Exercise
Starting at the top of the entries below, write out each line up to and including the one containing "- **OpenAI API**: Chat". Leave the pictures out.

►

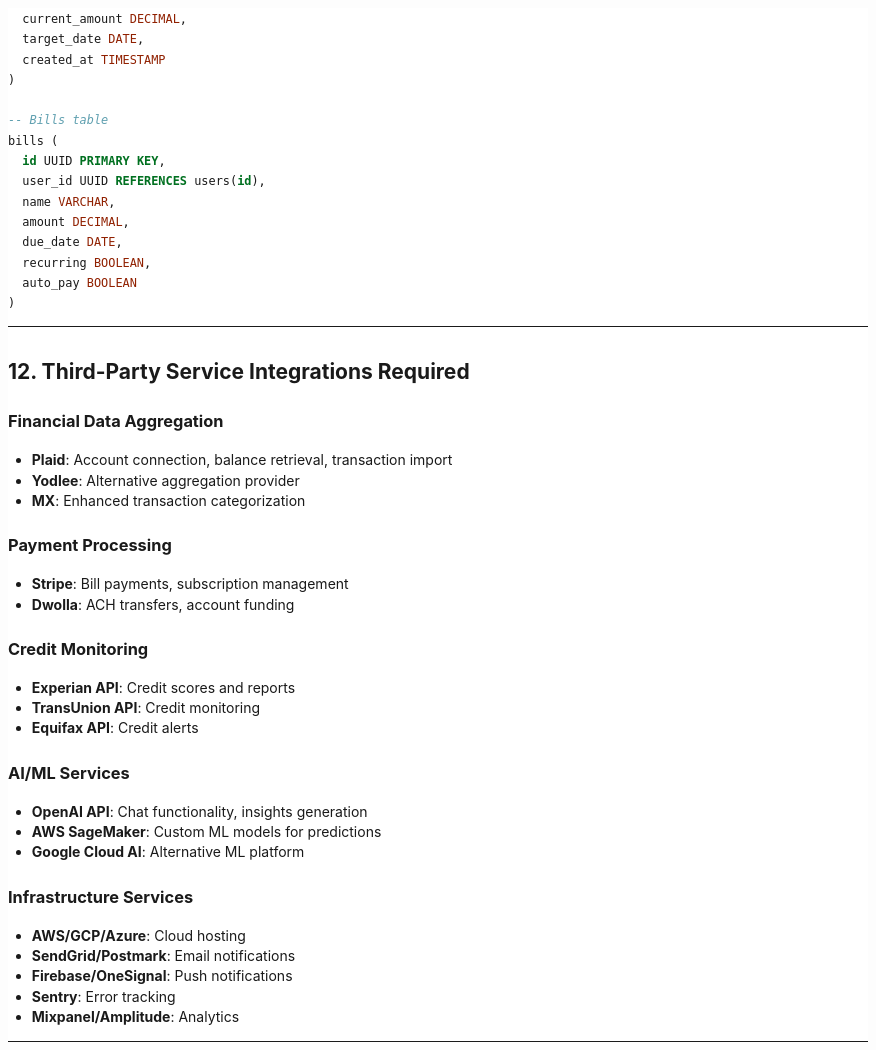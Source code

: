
 ```sql
  current_amount DECIMAL,
  target_date DATE,
  created_at TIMESTAMP
)

-- Bills table
bills (
  id UUID PRIMARY KEY,
  user_id UUID REFERENCES users(id),
  name VARCHAR,
  amount DECIMAL,
  due_date DATE,
  recurring BOOLEAN,
  auto_pay BOOLEAN
)
```

---

## 12. Third-Party Service Integrations Required

### Financial Data Aggregation
- **Plaid**: Account connection, balance retrieval, transaction import
- **Yodlee**: Alternative aggregation provider
- **MX**: Enhanced transaction categorization

### Payment Processing
- **Stripe**: Bill payments, subscription management
- **Dwolla**: ACH transfers, account funding

### Credit Monitoring
- **Experian API**: Credit scores and reports
- **TransUnion API**: Credit monitoring
- **Equifax API**: Credit alerts

### AI/ML Services
- **OpenAI API**: Chat functionality, insights generation
- **AWS SageMaker**: Custom ML models for predictions
- **Google Cloud AI**: Alternative ML platform

### Infrastructure Services
- **AWS/GCP/Azure**: Cloud hosting
- **SendGrid/Postmark**: Email notifications
- **Firebase/OneSignal**: Push notifications
- **Sentry**: Error tracking
- **Mixpanel/Amplitude**: Analytics

---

◄

Written response
Source code

:
 ```sql
  current_amount DECIMAL,
  target_date DATE,
  created_at TIMESTAMP
)

-- Bills table
bills (
  id UUID PRIMARY KEY,
  user_id UUID REFERENCES users(id),
  name VARCHAR,
  amount DECIMAL,
  due_date DATE,
  recurring BOOLEAN,
  auto_pay BOOLEAN
)
```

---

## 12. Third-Party Service Integrations Required

### Financial Data Aggregation
- **Plaid**: Account connection, balance retrieval, transaction import
- **Yodlee**: Alternative aggregation provider
- **MX**: Enhanced transaction categorization

### Payment Processing
- **Stripe**: Bill payments, subscription management
- **Dwolla**: ACH transfers, account funding

### Credit Monitoring
- **Experian API**: Credit scores and reports
- **TransUnion API**: Credit monitoring
- **Equifax API**: Credit alerts

### AI/ML Services
- **OpenAI API**: Chat functionality, insights generation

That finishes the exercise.